Global pension assets climb to $68.3trn as UK slips to fourth-largest market

Global pension assets rose by almost 10 per cent in 2025 to reach a record $68.3trn, driven by strong market performance and the continued expansion of defined contribution (DC) savings, according to research from the Thinking Ahead Institute (TAI).

The TAI’s annual Global Pension Assets Study found that pension assets across the world’s 22 largest markets increased by 9.6 per cent year-on-year, creating around $6trn of additional pension wealth.

While UK pension assets reached $3.2trn in 2025, growth averaged just 1.4 per cent per year over the past decade in US dollar terms - the weakest compound annual growth rate of all 22 major markets, except Brazil.

As a result, the UK fell from the second-largest pensions market in 2015 to fourth place in 2025.

TAI argued the UK’s relative decline reflected a structural transition within its pension system, as defined benefit (DB) schemes matured, paid out benefits and de-risked, while DC provision continued to expand.

Indeed, DC assets now account for around 40 per cent of total UK pension assets, up from 18 per cent in 2020.

The US remained the largest pensions market, accounting for two-thirds of total assets, while Canada overtook Japan for the first time to become the second-largest market, posting 12 per cent growth over the year.

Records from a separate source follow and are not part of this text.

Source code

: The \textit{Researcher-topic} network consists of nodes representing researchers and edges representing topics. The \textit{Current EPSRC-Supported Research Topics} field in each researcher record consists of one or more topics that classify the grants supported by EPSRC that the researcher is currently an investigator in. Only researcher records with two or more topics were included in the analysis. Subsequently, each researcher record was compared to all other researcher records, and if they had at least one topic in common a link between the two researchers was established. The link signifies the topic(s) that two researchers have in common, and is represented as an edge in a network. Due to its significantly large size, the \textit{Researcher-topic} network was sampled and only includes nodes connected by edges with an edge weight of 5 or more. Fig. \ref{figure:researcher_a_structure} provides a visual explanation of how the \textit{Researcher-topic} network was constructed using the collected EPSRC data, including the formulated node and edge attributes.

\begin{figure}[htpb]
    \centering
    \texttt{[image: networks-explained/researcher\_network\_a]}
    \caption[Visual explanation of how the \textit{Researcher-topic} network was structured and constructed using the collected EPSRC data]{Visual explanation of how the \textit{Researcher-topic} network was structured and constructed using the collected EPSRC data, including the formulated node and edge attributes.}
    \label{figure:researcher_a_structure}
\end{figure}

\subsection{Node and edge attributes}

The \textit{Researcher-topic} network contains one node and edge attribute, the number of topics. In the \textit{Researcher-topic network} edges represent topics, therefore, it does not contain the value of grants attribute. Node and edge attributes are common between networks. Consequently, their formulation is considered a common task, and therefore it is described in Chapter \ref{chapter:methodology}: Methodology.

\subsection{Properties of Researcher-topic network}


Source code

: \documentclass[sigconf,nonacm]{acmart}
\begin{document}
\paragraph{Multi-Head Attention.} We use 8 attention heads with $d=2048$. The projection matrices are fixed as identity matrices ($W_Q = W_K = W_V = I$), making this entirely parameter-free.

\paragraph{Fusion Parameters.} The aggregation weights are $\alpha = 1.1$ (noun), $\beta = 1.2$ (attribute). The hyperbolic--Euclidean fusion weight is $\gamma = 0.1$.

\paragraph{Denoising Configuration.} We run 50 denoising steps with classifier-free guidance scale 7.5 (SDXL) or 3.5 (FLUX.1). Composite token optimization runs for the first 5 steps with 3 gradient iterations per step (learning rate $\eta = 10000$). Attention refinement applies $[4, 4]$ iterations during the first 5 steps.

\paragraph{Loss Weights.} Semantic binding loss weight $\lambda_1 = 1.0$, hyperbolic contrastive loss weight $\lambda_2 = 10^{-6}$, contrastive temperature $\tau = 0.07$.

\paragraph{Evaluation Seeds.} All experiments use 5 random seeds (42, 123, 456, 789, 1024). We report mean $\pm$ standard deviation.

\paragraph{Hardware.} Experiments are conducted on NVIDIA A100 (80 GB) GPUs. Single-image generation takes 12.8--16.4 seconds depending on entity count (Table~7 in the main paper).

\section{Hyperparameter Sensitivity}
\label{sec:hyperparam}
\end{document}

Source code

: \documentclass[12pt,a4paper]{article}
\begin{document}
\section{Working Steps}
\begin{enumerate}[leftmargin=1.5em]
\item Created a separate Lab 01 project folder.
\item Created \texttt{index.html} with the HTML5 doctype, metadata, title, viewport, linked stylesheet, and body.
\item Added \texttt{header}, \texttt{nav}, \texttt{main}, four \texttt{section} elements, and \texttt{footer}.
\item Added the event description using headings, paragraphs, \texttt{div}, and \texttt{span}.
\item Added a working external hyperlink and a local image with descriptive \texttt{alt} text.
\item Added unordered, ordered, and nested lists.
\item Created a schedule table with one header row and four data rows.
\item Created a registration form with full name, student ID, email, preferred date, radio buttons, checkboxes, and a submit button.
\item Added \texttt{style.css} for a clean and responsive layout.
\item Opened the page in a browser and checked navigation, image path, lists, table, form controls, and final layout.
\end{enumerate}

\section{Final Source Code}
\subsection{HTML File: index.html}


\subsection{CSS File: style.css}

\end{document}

Across the seven largest pension markets - Australia, Canada, Japan, the Netherlands, Switzerland, the UK and the US - DC assets now represent 63 per cent of total pension assets.

Australia and the US remained the most DC-heavy markets, with DC accounting for approximately 90 per cent and 72 per cent of assets, respectively, while Canada followed at 44 per cent.

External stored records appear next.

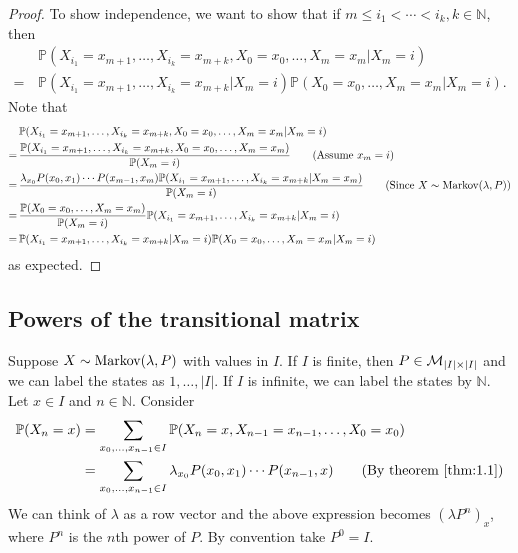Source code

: \documentclass[a4paper]{article}
\begin{document}
\begin{proof}
    To show independence, we want to show that if $ m\le i_1<\cdots<i_k,k\in \mathbb{N}  $, then 
    \begin{align*}
        &\mathbb{P}(X_{i_1}=x_{m+1},\dots,X_{i_k}=x_{m+k},X_0=x_0,\dots,X_m=x_m|X_m=i)\tag{$*$}\\ 
        =\,& \mathbb{P}(X_{i_1}=x_{m+1},\dots,X_{i_k}=x_{m+k}|X_m=i)\mathbb{P}(X_0=x_0,\dots,X_m=x_m|X_m=i).
    \end{align*}
    Note that 
    \begin{align*}
        & \mathbb{P}(X_{i_1}=x_{m+1},\dots,X_{i_k}=x_{m+k},X_0=x_0,\dots,X_m=x_m|X_m=i)\\ 
        =\,& \frac{\mathbb{P}(X_{i_1}=x_{m+1},\dots,X_{i_k}=x_{m+k},X_0=x_0,\dots,X_m=x_m)}{\mathbb{P}(X_m=i)}\tag{Assume $ x_m=i $}\\ 
        =\,& \frac{\lambda_{x_0}P(x_0,x_1)\cdots P(x_{m-1},x_m)\mathbb{P}(X_{i_1}=x_{m+1},\dots,X_{i_k}=x_{m+k}|X_m=x_m)}{\mathbb{P}(X_m=i)}\tag{Since $ X\sim \Markov(\lambda,P) $}\\ 
        =\,& \frac{\mathbb{P}(X_0=x_0,\dots,X_m=x_m)}{\bbP(X_m=i)}\mathbb{P}(X_{i_1}=x_{m+1},\dots,X_{i_k}=x_{m+k}|X_m=i)\\ 
        =\,& \mathbb{P}(X_{i_1}=x_{m+1},\dots,X_{i_k}=x_{m+k}|X_m=i)\mathbb{P}(X_0=x_0,\dots,X_m=x_m|X_m=i)
    \end{align*}
    as expected.
\end{proof}
\subsection{Powers of the transitional matrix}
Suppose $ X \sim \operatorname{Markov}(\lambda,P) $ with values in $I$. If $I$ is finite, then $ P\in {\mathcal{M}}_{|I|\times |I|} $ and we can label the states as $1,\dots,|I|$. If $I$ is infinite, we can label the states by $ \mathbb{N} $. Let $x\in I$ and $n\in \mathbb{N}$. Consider 
\begin{align*}
    \mathbb{P}(X_n=x)&= \sum_{x_0,\dots,x_{n-1}\in I}\mathbb{P}(X_n=x,X_{n-1}=x_{n-1},\dots,X_0=x_0)\\ 
    &= \sum_{x_0,\dots,x_{n-1}\in I} \lambda_{x_0}P(x_0,x_1)\cdots P(x_{n-1},x)\tag{By theorem \ref{thm:1.1}}
\end{align*}
We can think of $\lambda$ as a row vector and the above expression becomes $ (\lambda P^n)_x $, where $P^n$ is the $n$th power of $P$. By convention take $P^0=I$.
\end{document}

Over the past decade, DC assets across the largest markets grew at an average rate of 9.4 per cent per year, compared with 2.9 per cent annual growth for DB assets.

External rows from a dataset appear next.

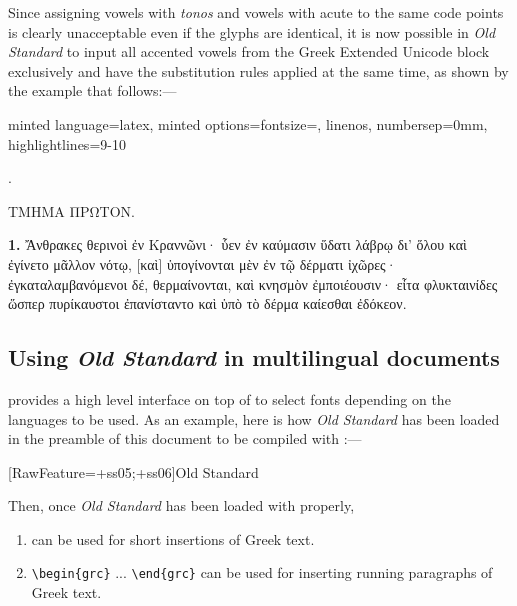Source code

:Since assigning vowels with \emph{tonos} and vowels with acute to the
same code points is clearly unacceptable even if the glyphs are
identical, it is now possible in \emph{Old Standard} to input all
accented vowels from the Greek Extended Unicode block exclusively and
have the substitution rules applied at the same time, as shown by the
example that follows:---
\begin{tcblisting}{minted language=latex, minted
    options={fontsize=\smaller, linenos, numbersep=0mm,
      highlightlines={9-10}}}
  \begin{grc}
    \begin{center}
      .

      ΤΜΗΜΑ ΠΡΩΤΟΝ.
    \end{center}
    
    \textbf{1.} Ἄνθρακες θερινοὶ ἐν Κραννῶνι· ὗεν ἐν καύμασιν ὕδατι
    λάβρῳ δι’ ὅλου καὶ ἐγίνετο μᾶλλον νότῳ, [καὶ] ὑπογίνονται μὲν ἐν
    τῷ δέρματι ἰχῶρες· ἐγκαταλαμβανόμενοι δέ, θερμαίνονται, καὶ
    κνησμὸν ἐμποιέουσιν· εἶτα φλυκταινίδες ὥσπερ πυρίκαυστοι
    ἐπανίσταντο καὶ ὑπὸ τὸ δέρμα καίεσθαι ἐδόκεον.
  \end{grc}
\end{tcblisting}

\subsection{Using \emph{Old Standard} in multilingual
  documents}
\label{sec:using-old-standard}
 provides a high level interface on top of 
to select fonts depending on the languages to be used. As an example,
here is how \emph{Old Standard} has been loaded in the preamble of
this document to be compiled with \LuaLaTeX:---
\begin{code}
  \usepackage[no-math]{fontspec}
  \usepackage{fontspec}
  \usepackage[greek.ancient,english]{babel}
  
  
  [RawFeature={+ss05;+ss06}]{Old Standard}
\end{code}

Then, once \emph{Old Standard} has been loaded with 
properly,
\begin{enumerate}
\item {} can be used for short insertions
  of Greek text.
\item \verb|\begin{grc}| ... \verb|\end{grc}| can be used for
  inserting running paragraphs of Greek text.
\end{enumerate}



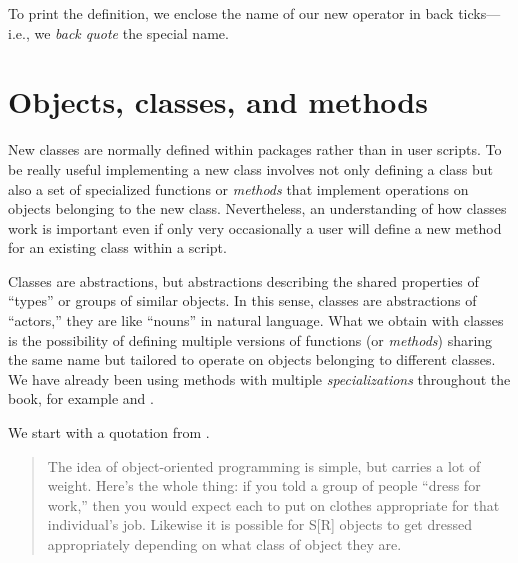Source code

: \documentclass[krantz2]{krantz}\usepackage{knitr}
\begin{document}
\begin{explainbox}
To print the definition, we enclose the name of our new operator in back ticks---i.e., we \emph{back quote} the special name.

\begin{knitrout}\footnotesize
{}\color{fgcolor}
\end{knitrout}

\end{explainbox}

\section{Objects, classes, and methods}\label{sec:script:objects:classes:methods}\label{sec:methods}
New classes are normally defined within packages rather than in user scripts. To be really useful implementing a new class involves not only defining a class but also a set of specialized functions or \emph{methods} that implement operations on objects belonging to the new class. Nevertheless, an understanding of how classes work is important even if only very occasionally a user will define a new method for an existing class within a script.

Classes are abstractions, but abstractions describing the shared properties of ``types'' or groups of similar objects. In this sense, classes are abstractions of ``actors,'' they are like ``nouns'' in natural language. What we obtain with classes is the possibility of defining multiple versions of functions (or \emph{methods}) sharing the same name but tailored to operate on objects belonging to different classes. We have already been using methods with multiple \emph{specializations} throughout the book, for example  and .

We start with a quotation from  \autocite[][, page 13]{Burns1998}.
\begin{quotation}
The idea of object-oriented programming is simple, but carries a lot of weight.
Here's the whole thing: if you told a group of people ``dress for work,'' then
you would expect each to put on clothes appropriate for that individual's job.
Likewise it is possible for S[R] objects to get dressed appropriately depending on
what class of object they are.
\end{quotation}
\end{document}

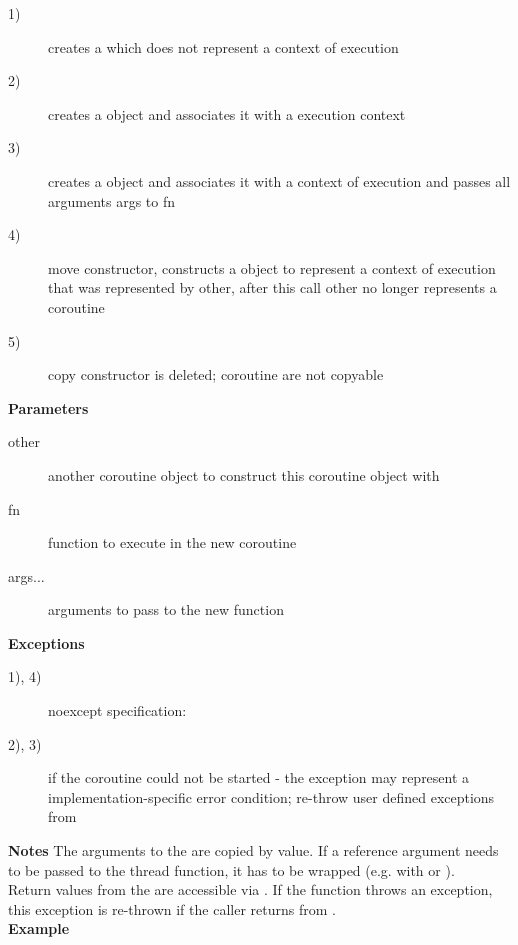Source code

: \begin{description}
    \item[1)] creates a \coro which does not represent a context of execution
    \item[2)] creates a \coro object and associates it with a execution
              context
    \item[3)] creates a \coro object and associates it with a context of
              execution and passes all arguments args to \corofunction fn
    \item[4)] move constructor, constructs a \coro object to represent a
              context of execution that was represented by other, after this
              call other no longer represents a coroutine
    \item[5)] copy constructor is deleted; coroutine are not copyable
\end{description}

{\bf Parameters}
\begin{description}
    \item[other]   another coroutine object to construct this coroutine object with
    \item[fn]      function to execute in the new coroutine
    \item[args...] arguments to pass to the new function
\end{description}

{\bf Exceptions}
\begin{description}
    \item[1), 4)] noexcept specification: 
    \item[2), 3)]  if the coroutine could not be started
                  - the exception may represent a implementation-specific error
                  condition; re-throw user defined exceptions from \corofunction
\end{description}

{\bf Notes}
The arguments to the \corofunction are copied by value. If a reference argument
needs to be passed to the thread function, it has to be wrapped (e.g. with
 or ).\\
\newline
Return values from the \corofunction are accessible via \coroget. If the
function throws an exception, this exception is re-thrown if the caller returns from
\coroop.\\

{\bf Example}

The study also highlighted a long-term shift in asset allocation.

Over the past 20 years, equity exposure across the largest markets has fallen by nine percentage points to 48 per cent of total assets, while allocations to bonds and other asset classes, including alternatives, have increased to 31 per cent and 19 per cent respectively.

TAI also noted that aggregate asset allocation now more closely resembled patterns seen 15 years ago.

Commenting on the findings, TAI director, Jessica Gao, noted that 2025 marked a broad-based recovery across global markets, supported by strong equity performance and gains in fixed income following global interest rate cuts.

Looking ahead, Gao predicted that policy decisions, technological innovation and shifting global dynamics were likely to shape pension investment outcomes in 2026, with fiscal support and artificial intelligence-related investment expected to remain key drivers of growth.

She also argued that greater market uncertainty and interdependence were increasing the importance of a total portfolio approach to investment decision-making.